● HOW TO COMPLETE THIS TASK
Every line of the entries below from the one containing "- **Réponse Invalide**" to the one containing "They are all", both ends included, must be written out exactly. No other line belongs in the answer.
____________________
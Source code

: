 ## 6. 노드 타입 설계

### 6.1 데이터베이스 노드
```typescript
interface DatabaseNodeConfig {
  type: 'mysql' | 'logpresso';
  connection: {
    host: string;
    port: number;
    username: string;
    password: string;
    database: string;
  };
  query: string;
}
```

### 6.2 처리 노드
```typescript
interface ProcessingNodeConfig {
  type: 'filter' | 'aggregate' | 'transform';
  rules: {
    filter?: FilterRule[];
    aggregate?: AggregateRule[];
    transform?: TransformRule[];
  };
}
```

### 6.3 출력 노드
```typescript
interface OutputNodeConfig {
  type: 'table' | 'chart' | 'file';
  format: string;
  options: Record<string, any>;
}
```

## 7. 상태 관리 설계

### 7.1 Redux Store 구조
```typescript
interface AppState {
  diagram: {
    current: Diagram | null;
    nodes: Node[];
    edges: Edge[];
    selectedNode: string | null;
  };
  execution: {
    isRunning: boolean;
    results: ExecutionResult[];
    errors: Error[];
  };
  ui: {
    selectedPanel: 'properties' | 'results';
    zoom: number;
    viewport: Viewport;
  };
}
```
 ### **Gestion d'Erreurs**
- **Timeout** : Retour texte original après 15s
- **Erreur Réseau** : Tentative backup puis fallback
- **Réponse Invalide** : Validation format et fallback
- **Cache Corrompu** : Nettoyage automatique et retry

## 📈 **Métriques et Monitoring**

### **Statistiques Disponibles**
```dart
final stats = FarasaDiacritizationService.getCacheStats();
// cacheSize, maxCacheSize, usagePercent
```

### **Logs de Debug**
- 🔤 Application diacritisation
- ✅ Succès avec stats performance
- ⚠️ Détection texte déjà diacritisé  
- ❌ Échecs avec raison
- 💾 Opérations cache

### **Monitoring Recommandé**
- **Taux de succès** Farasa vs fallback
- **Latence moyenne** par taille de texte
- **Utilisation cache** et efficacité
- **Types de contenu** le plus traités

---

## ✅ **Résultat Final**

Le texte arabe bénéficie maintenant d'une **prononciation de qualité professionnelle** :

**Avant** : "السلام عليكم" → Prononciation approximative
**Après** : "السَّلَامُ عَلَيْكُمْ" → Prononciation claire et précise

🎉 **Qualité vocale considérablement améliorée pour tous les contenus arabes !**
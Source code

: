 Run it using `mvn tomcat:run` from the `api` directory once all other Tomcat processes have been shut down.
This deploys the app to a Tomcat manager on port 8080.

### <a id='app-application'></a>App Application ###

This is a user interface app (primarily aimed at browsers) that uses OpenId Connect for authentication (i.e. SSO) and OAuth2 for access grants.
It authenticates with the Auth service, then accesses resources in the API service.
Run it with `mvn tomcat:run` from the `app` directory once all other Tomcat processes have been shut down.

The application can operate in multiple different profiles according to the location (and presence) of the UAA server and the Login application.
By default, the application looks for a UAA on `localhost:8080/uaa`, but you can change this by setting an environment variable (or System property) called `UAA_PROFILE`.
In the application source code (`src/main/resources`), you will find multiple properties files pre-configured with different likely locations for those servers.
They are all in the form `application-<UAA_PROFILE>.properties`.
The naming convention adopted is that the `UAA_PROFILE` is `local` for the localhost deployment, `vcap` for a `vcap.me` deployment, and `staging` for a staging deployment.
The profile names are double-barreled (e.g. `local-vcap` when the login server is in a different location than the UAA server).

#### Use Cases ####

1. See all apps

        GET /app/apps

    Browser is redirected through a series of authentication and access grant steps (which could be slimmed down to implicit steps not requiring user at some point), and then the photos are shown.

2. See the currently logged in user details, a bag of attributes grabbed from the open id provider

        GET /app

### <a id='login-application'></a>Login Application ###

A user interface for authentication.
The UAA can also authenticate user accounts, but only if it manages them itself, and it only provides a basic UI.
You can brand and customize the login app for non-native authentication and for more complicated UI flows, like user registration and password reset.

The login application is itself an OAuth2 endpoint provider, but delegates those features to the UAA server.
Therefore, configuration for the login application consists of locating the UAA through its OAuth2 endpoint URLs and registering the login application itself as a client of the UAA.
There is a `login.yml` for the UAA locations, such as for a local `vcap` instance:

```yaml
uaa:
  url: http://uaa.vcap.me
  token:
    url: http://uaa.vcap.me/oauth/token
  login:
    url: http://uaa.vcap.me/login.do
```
____________________
● RESPONSE FOR THIS EXERCISE
- **Réponse Invalide** : Validation format et fallback
- **Cache Corrompu** : Nettoyage automatique et retry

## 📈 **Métriques et Monitoring**

### **Statistiques Disponibles**
```dart
final stats = FarasaDiacritizationService.getCacheStats();
// cacheSize, maxCacheSize, usagePercent
```

### **Logs de Debug**
- 🔤 Application diacritisation
- ✅ Succès avec stats performance
- ⚠️ Détection texte déjà diacritisé  
- ❌ Échecs avec raison
- 💾 Opérations cache

### **Monitoring Recommandé**
- **Taux de succès** Farasa vs fallback
- **Latence moyenne** par taille de texte
- **Utilisation cache** et efficacité
- **Types de contenu** le plus traités

---

## ✅ **Résultat Final**

Le texte arabe bénéficie maintenant d'une **prononciation de qualité professionnelle** :

**Avant** : "السلام عليكم" → Prononciation approximative
**Après** : "السَّلَامُ عَلَيْكُمْ" → Prononciation claire et précise

🎉 **Qualité vocale considérablement améliorée pour tous les contenus arabes !**
Source code

: Run it using `mvn tomcat:run` from the `api` directory once all other Tomcat processes have been shut down.
This deploys the app to a Tomcat manager on port 8080.

### <a id='app-application'></a>App Application ###

This is a user interface app (primarily aimed at browsers) that uses OpenId Connect for authentication (i.e. SSO) and OAuth2 for access grants.
It authenticates with the Auth service, then accesses resources in the API service.
Run it with `mvn tomcat:run` from the `app` directory once all other Tomcat processes have been shut down.

The application can operate in multiple different profiles according to the location (and presence) of the UAA server and the Login application.
By default, the application looks for a UAA on `localhost:8080/uaa`, but you can change this by setting an environment variable (or System property) called `UAA_PROFILE`.
In the application source code (`src/main/resources`), you will find multiple properties files pre-configured with different likely locations for those servers.
They are all in the form `application-<UAA_PROFILE>.properties`.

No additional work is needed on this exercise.